== YOUR TASK ==
Could you reproduce every entry that follows, exactly as shown?

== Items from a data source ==
--*--

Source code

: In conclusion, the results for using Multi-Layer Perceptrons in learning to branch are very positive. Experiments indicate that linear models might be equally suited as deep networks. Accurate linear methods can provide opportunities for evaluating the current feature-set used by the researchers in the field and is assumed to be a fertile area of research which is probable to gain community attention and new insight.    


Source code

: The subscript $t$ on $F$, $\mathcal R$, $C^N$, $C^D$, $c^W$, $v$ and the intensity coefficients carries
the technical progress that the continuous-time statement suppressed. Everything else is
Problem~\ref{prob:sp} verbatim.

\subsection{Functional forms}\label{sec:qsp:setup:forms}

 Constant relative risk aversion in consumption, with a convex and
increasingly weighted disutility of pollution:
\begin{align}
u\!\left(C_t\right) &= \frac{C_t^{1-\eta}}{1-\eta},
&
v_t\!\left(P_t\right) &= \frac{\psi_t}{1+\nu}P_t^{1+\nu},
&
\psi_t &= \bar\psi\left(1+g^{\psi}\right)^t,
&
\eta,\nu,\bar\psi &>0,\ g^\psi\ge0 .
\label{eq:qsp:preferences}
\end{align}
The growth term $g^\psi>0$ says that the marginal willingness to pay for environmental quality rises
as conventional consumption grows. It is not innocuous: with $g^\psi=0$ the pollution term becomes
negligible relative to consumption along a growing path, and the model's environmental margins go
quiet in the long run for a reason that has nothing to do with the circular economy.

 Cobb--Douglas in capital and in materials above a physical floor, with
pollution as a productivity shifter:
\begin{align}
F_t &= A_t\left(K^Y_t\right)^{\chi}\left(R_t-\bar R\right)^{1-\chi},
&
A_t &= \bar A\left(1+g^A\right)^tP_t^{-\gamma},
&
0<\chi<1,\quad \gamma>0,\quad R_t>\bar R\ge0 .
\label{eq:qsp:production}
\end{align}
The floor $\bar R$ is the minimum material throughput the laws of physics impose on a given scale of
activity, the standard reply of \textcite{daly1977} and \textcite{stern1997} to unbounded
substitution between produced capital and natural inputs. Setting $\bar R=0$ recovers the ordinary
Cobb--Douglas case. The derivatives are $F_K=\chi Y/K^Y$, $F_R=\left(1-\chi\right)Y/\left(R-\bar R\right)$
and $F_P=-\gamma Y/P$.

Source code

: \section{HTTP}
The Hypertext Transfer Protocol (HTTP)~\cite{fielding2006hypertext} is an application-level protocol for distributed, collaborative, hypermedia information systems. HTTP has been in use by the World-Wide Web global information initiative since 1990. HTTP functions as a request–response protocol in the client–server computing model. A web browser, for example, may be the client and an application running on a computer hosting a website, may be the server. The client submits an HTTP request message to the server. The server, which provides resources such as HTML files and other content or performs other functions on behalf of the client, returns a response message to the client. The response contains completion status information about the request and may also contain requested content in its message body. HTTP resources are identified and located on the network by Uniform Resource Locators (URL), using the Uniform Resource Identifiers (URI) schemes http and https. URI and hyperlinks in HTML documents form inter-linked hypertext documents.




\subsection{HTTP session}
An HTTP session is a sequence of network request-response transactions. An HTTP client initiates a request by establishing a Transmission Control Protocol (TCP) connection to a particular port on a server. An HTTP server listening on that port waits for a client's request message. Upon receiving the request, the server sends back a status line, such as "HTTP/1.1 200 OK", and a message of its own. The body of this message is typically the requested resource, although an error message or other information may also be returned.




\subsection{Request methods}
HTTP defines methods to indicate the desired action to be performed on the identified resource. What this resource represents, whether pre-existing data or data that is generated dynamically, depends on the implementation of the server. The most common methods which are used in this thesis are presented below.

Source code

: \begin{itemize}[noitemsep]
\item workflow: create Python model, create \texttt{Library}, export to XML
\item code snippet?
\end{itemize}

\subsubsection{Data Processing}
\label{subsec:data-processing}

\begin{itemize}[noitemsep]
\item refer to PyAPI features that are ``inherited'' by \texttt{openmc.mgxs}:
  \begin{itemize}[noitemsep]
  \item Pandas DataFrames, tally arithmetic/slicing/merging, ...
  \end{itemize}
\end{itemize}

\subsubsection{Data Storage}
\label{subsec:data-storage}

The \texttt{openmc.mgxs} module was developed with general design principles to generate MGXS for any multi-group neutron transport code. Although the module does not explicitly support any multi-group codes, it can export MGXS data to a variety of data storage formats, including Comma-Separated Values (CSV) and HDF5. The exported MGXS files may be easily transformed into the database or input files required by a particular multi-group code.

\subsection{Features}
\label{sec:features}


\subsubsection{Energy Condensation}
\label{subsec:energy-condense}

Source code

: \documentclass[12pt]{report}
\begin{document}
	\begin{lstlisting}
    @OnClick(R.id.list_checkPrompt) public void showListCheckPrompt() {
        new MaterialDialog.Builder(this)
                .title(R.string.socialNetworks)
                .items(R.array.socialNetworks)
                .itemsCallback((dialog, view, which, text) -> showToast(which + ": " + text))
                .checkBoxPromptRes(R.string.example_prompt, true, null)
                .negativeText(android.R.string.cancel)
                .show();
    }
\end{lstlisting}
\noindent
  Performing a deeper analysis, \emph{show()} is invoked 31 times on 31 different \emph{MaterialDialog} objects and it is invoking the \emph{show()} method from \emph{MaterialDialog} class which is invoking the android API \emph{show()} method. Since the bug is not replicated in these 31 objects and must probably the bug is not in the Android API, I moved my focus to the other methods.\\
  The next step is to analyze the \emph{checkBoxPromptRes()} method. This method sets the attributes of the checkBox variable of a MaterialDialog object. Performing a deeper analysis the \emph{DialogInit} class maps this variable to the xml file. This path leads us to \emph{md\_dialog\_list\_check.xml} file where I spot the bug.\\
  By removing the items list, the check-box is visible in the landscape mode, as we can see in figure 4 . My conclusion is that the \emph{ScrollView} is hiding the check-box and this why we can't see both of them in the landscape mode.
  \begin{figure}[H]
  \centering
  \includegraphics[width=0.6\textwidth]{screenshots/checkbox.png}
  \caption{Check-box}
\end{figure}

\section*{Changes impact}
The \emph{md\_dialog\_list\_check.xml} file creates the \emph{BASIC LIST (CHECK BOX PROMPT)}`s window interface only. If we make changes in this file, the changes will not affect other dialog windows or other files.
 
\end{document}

--*--

== EXERCISE RESPONSE ==
Source code

: In conclusion, the results for using Multi-Layer Perceptrons in learning to branch are very positive. Experiments indicate that linear models might be equally suited as deep networks. Accurate linear methods can provide opportunities for evaluating the current feature-set used by the researchers in the field and is assumed to be a fertile area of research which is probable to gain community attention and new insight.    


Source code

: The subscript $t$ on $F$, $\mathcal R$, $C^N$, $C^D$, $c^W$, $v$ and the intensity coefficients carries
the technical progress that the continuous-time statement suppressed. Everything else is
Problem~\ref{prob:sp} verbatim.

\subsection{Functional forms}\label{sec:qsp:setup:forms}

 Constant relative risk aversion in consumption, with a convex and
increasingly weighted disutility of pollution:
\begin{align}
u\!\left(C_t\right) &= \frac{C_t^{1-\eta}}{1-\eta},
&
v_t\!\left(P_t\right) &= \frac{\psi_t}{1+\nu}P_t^{1+\nu},
&
\psi_t &= \bar\psi\left(1+g^{\psi}\right)^t,
&
\eta,\nu,\bar\psi &>0,\ g^\psi\ge0 .
\label{eq:qsp:preferences}
\end{align}
The growth term $g^\psi>0$ says that the marginal willingness to pay for environmental quality rises
as conventional consumption grows. It is not innocuous: with $g^\psi=0$ the pollution term becomes
negligible relative to consumption along a growing path, and the model's environmental margins go
quiet in the long run for a reason that has nothing to do with the circular economy.

 Cobb--Douglas in capital and in materials above a physical floor, with
pollution as a productivity shifter:
\begin{align}
F_t &= A_t\left(K^Y_t\right)^{\chi}\left(R_t-\bar R\right)^{1-\chi},
&
A_t &= \bar A\left(1+g^A\right)^tP_t^{-\gamma},
&
0<\chi<1,\quad \gamma>0,\quad R_t>\bar R\ge0 .
\label{eq:qsp:production}
\end{align}
The floor $\bar R$ is the minimum material throughput the laws of physics impose on a given scale of
activity, the standard reply of \textcite{daly1977} and \textcite{stern1997} to unbounded
substitution between produced capital and natural inputs. Setting $\bar R=0$ recovers the ordinary
Cobb--Douglas case. The derivatives are $F_K=\chi Y/K^Y$, $F_R=\left(1-\chi\right)Y/\left(R-\bar R\right)$
and $F_P=-\gamma Y/P$.

Source code

: \section{HTTP}
The Hypertext Transfer Protocol (HTTP)~\cite{fielding2006hypertext} is an application-level protocol for distributed, collaborative, hypermedia information systems. HTTP has been in use by the World-Wide Web global information initiative since 1990. HTTP functions as a request–response protocol in the client–server computing model. A web browser, for example, may be the client and an application running on a computer hosting a website, may be the server. The client submits an HTTP request message to the server. The server, which provides resources such as HTML files and other content or performs other functions on behalf of the client, returns a response message to the client. The response contains completion status information about the request and may also contain requested content in its message body. HTTP resources are identified and located on the network by Uniform Resource Locators (URL), using the Uniform Resource Identifiers (URI) schemes http and https. URI and hyperlinks in HTML documents form inter-linked hypertext documents.




\subsection{HTTP session}
An HTTP session is a sequence of network request-response transactions. An HTTP client initiates a request by establishing a Transmission Control Protocol (TCP) connection to a particular port on a server. An HTTP server listening on that port waits for a client's request message. Upon receiving the request, the server sends back a status line, such as "HTTP/1.1 200 OK", and a message of its own. The body of this message is typically the requested resource, although an error message or other information may also be returned.




\subsection{Request methods}
HTTP defines methods to indicate the desired action to be performed on the identified resource. What this resource represents, whether pre-existing data or data that is generated dynamically, depends on the implementation of the server. The most common methods which are used in this thesis are presented below.

Source code

: \begin{itemize}[noitemsep]
\item workflow: create Python model, create \texttt{Library}, export to XML
\item code snippet?
\end{itemize}

\subsubsection{Data Processing}
\label{subsec:data-processing}

\begin{itemize}[noitemsep]
\item refer to PyAPI features that are ``inherited'' by \texttt{openmc.mgxs}:
  \begin{itemize}[noitemsep]
  \item Pandas DataFrames, tally arithmetic/slicing/merging, ...
  \end{itemize}
\end{itemize}

\subsubsection{Data Storage}
\label{subsec:data-storage}

The \texttt{openmc.mgxs} module was developed with general design principles to generate MGXS for any multi-group neutron transport code. Although the module does not explicitly support any multi-group codes, it can export MGXS data to a variety of data storage formats, including Comma-Separated Values (CSV) and HDF5. The exported MGXS files may be easily transformed into the database or input files required by a particular multi-group code.

\subsection{Features}
\label{sec:features}


\subsubsection{Energy Condensation}
\label{subsec:energy-condense}

Source code

: \documentclass[12pt]{report}
\begin{document}
	\begin{lstlisting}
    @OnClick(R.id.list_checkPrompt) public void showListCheckPrompt() {
        new MaterialDialog.Builder(this)
                .title(R.string.socialNetworks)
                .items(R.array.socialNetworks)
                .itemsCallback((dialog, view, which, text) -> showToast(which + ": " + text))
                .checkBoxPromptRes(R.string.example_prompt, true, null)
                .negativeText(android.R.string.cancel)
                .show();
    }
\end{lstlisting}
\noindent
  Performing a deeper analysis, \emph{show()} is invoked 31 times on 31 different \emph{MaterialDialog} objects and it is invoking the \emph{show()} method from \emph{MaterialDialog} class which is invoking the android API \emph{show()} method. Since the bug is not replicated in these 31 objects and must probably the bug is not in the Android API, I moved my focus to the other methods.\\
  The next step is to analyze the \emph{checkBoxPromptRes()} method. This method sets the attributes of the checkBox variable of a MaterialDialog object. Performing a deeper analysis the \emph{DialogInit} class maps this variable to the xml file. This path leads us to \emph{md\_dialog\_list\_check.xml} file where I spot the bug.\\
  By removing the items list, the check-box is visible in the landscape mode, as we can see in figure 4 . My conclusion is that the \emph{ScrollView} is hiding the check-box and this why we can't see both of them in the landscape mode.
  \begin{figure}[H]
  \centering
  \includegraphics[width=0.6\textwidth]{screenshots/checkbox.png}
  \caption{Check-box}
\end{figure}

\section*{Changes impact}
The \emph{md\_dialog\_list\_check.xml} file creates the \emph{BASIC LIST (CHECK BOX PROMPT)}`s window interface only. If we make changes in this file, the changes will not affect other dialog windows or other files.
 
\end{document}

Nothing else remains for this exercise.